Ross would claim that this problem is hard, and he is right. That, however, is not to say that it is impossible, and a brave cohort of young researchers is attacking these problems and proving some fascinating results. Taking the lead is Matthew Kahle, who stands out from the crowd in a number of ways, not the least of which is that he is the only mathematician I know who is so dedicated to his profession that he has a tattoo of a fractal on his biceps. Kahle and others have analysed the large scale behavior of mean Betti numbers for this and a number of other recipes for generating random simplical complexes. There are now results about expectations, laws of large numbers, and even central limit theorems. (See the recent review by Kahle and Omer Bobrowski at arxiv.1409.4734.)

This is not the place to give details about theorems, other than one. Actually, it is not yet a theorem, but more a collection of observations based on simulation, experience, and real theorems, all pointing in the direction of a universality phenomenon that surprised even seasoned topologists. The phenomenon is the following: In all models of random structure studied so far in which Betti numbers become large, there is always one that is an order of magnitude larger than the others. In other words, if we return to our version of homology that says it is all about gluing together spheres of different dimension, then there is one dimension that dominates all the others. Either we have, in three dimensions, lots of connected components and very few rings and holes, or lots of rings, all in a few connected components with few voids, and so on. It seems that when Nature plays dice to build large random structures, she has a great deal of trouble building complicated ones, but concentrates on building sets with rather uniform homologies.

All of these results are about large systems, which is when Probability can apply its tools to ignore local structure. Saying something about small systems turns out to be harder, unless we take the lead from Euler.

Among the multitude of mathematical constructs that bear his name, lies the “Euler characteristic” of sets. For a 3D set, this is the number of components minus the numbers of rings plus the number of holes, and in general it is an alternating sum of Betti numbers.

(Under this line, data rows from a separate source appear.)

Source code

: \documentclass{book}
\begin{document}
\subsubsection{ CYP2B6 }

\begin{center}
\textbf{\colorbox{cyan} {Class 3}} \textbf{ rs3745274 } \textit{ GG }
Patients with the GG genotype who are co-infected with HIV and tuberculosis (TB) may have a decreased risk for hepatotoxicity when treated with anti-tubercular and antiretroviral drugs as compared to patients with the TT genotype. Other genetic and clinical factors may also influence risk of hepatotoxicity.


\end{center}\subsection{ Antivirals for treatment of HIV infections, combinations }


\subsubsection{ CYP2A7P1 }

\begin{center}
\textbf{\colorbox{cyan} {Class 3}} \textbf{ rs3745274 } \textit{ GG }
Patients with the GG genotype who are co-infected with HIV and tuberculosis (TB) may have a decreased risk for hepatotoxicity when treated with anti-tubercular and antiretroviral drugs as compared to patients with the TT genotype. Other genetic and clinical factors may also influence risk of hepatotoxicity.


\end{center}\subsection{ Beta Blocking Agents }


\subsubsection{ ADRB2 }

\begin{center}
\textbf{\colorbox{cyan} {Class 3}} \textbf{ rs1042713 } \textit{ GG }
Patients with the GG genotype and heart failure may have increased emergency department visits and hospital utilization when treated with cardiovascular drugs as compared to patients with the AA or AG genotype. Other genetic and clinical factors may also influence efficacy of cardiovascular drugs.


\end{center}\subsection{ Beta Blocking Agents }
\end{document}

The Euler characteristic (EC) is ubiquitous—it appears just about everywhere the words “topology” or “geometry” do, and it has a multitude of seemingly different definitions. The result is that much about the EC for random systems—both those of the smiley kind and those arising from continuous systems—is known. Indeed, a good part of my own career in random fields has involved the EC, and Jonathan Taylor has achieved mathematical miracles in working this up to a beautiful theory. My sorely missed friend Keith Worsley spent much of his career in Biostatistics developing what he and the British neuroscientist Karl Friston dubbed Toplogical Inference, applying results about the EC to analyze fMRI brain images.

So it turns out that if one wants ready-made results linking Probability and Topology, then one way to go is with the EC. Euler was right. He found something topologically deep, but simple enough for probabilists.

But the big challenge to Probability is still out there. Although results about Betti numbers are coming in, they are still mainly about means and limit theorems, More importantly, almost nothing is known about the distributional properties of barcodes, and these are the main tool of Applied Topology. Probabilistic results about barcodes are going to be crucial to developing a serious statistical theory behind their application.

In summary, we urgently need to develop new tools to attack one of the most challenging, interesting, and ultimately applicable problems around: describing the distributional properties of the algebraic topological structure of random systems. We need, simultaneously, to prove that Ross was wrong, and to move Probability out of the slums of thinking only in the trivial topology of graphs, moving it into a far richer and more promising domain of real topology.